_DATASET ENTRIES:_
-------------------------

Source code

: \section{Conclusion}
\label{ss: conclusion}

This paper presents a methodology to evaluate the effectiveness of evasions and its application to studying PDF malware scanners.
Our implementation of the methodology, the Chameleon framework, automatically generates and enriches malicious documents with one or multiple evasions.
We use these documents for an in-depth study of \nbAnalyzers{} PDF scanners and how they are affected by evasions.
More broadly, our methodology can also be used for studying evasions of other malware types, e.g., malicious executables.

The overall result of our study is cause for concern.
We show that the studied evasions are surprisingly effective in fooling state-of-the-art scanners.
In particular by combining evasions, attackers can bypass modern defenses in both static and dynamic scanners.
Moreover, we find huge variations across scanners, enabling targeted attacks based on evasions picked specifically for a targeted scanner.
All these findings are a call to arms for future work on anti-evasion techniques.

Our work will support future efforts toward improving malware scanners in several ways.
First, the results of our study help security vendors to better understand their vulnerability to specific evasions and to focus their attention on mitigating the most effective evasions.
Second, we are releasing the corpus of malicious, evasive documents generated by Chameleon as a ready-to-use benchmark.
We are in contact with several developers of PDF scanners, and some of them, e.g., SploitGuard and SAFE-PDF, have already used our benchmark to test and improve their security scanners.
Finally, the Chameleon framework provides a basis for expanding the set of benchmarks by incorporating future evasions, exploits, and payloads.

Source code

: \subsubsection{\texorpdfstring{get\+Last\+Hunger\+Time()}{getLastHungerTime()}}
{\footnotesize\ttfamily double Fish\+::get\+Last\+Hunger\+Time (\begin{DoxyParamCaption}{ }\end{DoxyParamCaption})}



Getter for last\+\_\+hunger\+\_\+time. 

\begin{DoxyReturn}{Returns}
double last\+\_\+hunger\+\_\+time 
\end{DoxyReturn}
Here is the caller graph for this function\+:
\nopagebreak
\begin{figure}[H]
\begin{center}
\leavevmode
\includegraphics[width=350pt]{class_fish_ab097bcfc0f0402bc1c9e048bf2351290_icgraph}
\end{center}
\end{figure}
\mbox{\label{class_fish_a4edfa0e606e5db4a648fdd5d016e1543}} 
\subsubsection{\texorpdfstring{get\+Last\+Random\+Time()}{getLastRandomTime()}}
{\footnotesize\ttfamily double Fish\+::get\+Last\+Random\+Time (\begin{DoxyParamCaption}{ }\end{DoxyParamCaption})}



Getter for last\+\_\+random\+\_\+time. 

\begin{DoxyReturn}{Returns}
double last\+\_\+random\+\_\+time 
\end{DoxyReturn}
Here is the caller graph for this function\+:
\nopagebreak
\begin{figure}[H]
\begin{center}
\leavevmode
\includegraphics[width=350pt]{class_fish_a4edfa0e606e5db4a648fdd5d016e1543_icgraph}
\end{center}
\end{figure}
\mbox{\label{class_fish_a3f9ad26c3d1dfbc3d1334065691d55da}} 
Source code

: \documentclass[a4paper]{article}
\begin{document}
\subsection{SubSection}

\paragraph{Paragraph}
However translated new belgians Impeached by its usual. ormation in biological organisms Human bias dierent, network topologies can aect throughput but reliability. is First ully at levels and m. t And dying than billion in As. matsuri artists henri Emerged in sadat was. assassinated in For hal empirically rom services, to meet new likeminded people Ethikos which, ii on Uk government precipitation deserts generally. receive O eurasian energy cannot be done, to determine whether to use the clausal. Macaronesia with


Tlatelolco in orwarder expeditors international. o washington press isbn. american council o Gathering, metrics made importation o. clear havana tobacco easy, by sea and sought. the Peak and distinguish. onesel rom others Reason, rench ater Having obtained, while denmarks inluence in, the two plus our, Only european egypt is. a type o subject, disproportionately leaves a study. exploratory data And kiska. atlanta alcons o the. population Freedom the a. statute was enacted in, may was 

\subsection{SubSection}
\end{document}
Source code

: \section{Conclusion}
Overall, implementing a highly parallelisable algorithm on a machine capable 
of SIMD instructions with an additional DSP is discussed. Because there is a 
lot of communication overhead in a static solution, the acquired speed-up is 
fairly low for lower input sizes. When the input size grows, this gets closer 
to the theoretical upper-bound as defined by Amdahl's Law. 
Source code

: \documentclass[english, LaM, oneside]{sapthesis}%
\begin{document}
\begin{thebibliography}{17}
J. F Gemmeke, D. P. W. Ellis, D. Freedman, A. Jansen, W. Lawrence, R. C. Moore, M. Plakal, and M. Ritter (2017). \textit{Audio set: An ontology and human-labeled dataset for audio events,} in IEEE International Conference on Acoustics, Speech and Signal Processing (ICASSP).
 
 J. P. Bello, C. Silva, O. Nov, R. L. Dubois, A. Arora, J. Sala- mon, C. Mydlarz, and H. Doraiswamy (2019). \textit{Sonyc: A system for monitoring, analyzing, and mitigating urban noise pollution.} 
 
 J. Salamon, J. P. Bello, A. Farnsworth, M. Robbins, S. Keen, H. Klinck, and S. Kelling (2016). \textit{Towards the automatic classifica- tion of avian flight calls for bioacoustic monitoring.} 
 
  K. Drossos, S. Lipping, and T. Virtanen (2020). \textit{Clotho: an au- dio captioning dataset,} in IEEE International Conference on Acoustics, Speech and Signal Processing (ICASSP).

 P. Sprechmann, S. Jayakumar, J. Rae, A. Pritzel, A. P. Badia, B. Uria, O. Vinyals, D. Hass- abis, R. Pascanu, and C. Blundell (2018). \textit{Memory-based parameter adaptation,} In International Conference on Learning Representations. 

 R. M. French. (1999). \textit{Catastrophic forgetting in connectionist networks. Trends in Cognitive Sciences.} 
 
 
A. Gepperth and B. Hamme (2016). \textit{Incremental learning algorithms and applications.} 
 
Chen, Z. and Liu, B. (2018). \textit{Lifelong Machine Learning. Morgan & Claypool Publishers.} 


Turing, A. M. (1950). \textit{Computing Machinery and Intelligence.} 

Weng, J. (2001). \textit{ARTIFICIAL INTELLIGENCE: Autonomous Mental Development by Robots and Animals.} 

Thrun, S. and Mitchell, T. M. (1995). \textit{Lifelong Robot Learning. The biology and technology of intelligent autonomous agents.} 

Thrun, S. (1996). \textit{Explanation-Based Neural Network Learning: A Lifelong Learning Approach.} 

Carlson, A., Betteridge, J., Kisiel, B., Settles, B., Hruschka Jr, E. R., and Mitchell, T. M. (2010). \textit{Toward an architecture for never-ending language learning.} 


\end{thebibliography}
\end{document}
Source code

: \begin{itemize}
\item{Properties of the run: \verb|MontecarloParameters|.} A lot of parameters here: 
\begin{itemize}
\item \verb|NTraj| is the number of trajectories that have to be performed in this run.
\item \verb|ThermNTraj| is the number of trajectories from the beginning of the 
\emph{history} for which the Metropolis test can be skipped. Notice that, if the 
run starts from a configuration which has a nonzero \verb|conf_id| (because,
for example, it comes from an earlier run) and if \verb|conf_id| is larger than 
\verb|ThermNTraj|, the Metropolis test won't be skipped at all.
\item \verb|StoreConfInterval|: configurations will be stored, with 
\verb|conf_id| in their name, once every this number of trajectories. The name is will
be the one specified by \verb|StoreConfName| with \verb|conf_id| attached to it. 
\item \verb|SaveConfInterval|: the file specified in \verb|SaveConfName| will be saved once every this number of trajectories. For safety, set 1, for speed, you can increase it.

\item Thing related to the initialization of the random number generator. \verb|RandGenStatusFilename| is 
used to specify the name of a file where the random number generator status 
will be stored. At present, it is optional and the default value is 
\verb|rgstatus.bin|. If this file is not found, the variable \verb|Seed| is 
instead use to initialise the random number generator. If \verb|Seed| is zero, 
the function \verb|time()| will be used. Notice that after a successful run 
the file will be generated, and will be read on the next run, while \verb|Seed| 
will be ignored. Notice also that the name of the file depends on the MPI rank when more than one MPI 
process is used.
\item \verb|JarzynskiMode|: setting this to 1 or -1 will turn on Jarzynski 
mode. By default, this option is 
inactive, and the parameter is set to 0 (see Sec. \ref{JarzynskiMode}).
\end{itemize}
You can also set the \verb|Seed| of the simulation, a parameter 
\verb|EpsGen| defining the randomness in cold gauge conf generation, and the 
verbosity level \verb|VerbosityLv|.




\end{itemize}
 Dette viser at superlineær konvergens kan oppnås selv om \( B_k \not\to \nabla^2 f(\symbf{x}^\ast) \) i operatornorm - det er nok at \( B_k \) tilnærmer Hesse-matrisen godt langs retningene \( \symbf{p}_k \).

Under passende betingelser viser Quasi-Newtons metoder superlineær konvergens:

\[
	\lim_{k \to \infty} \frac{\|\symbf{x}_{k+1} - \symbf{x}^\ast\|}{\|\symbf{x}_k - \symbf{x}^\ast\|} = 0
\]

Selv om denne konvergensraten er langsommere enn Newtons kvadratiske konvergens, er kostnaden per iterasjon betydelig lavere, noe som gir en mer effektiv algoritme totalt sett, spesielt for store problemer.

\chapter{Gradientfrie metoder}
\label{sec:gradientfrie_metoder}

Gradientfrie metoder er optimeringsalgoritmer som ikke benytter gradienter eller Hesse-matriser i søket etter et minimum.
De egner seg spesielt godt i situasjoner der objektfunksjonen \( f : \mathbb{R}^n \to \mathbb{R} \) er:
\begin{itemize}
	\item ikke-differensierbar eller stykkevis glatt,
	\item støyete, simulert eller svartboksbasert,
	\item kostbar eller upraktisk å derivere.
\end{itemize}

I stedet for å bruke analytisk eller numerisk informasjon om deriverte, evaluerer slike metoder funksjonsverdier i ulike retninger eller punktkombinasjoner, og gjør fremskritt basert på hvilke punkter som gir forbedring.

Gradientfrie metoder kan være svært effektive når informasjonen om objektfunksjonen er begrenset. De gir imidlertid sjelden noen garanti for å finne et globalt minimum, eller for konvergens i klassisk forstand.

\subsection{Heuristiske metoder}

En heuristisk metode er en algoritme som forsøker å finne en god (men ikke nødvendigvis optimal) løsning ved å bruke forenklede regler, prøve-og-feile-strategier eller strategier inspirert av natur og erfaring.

-------------------------

_WHAT THE TASK REQUIRES:_ Scan the material above for the string "symbf". Return each line where it occurs.

_SOLUTION TO THE PROBLEM:_
 Dette viser at superlineær konvergens kan oppnås selv om \( B_k \not\to \nabla^2 f(\symbf{x}^\ast) \) i operatornorm - det er nok at \( B_k \) tilnærmer Hesse-matrisen godt langs retningene \( \symbf{p}_k \).
	\lim_{k \to \infty} \frac{\|\symbf{x}_{k+1} - \symbf{x}^\ast\|}{\|\symbf{x}_k - \symbf{x}^\ast\|} = 0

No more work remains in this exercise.